◆ DATA TO PROCESS
────────────────────
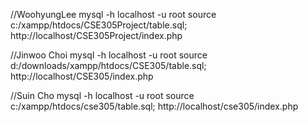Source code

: //WoohyungLee
mysql -h localhost -u root
source c:/xampp/htdocs/CSE305Project/table.sql;
http://localhost/CSE305Project/index.php

//Jinwoo Choi
mysql -h localhost -u root
source d:/downloads/xampp/htdocs/CSE305/table.sql;
http://localhost/CSE305/index.php

//Suin Cho
mysql -h localhost -u root
source c:/xampp/htdocs/cse305/table.sql;
http://localhost/cse305/index.php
────────────────────
Return the data exactly. Pictures stay out.

◆ TASK SOLUTION
Source code

: //WoohyungLee
mysql -h localhost -u root
source c:/xampp/htdocs/CSE305Project/table.sql;
http://localhost/CSE305Project/index.php

//Jinwoo Choi
mysql -h localhost -u root
source d:/downloads/xampp/htdocs/CSE305/table.sql;
http://localhost/CSE305/index.php

//Suin Cho
mysql -h localhost -u root
source c:/xampp/htdocs/cse305/table.sql;
http://localhost/cse305/index.php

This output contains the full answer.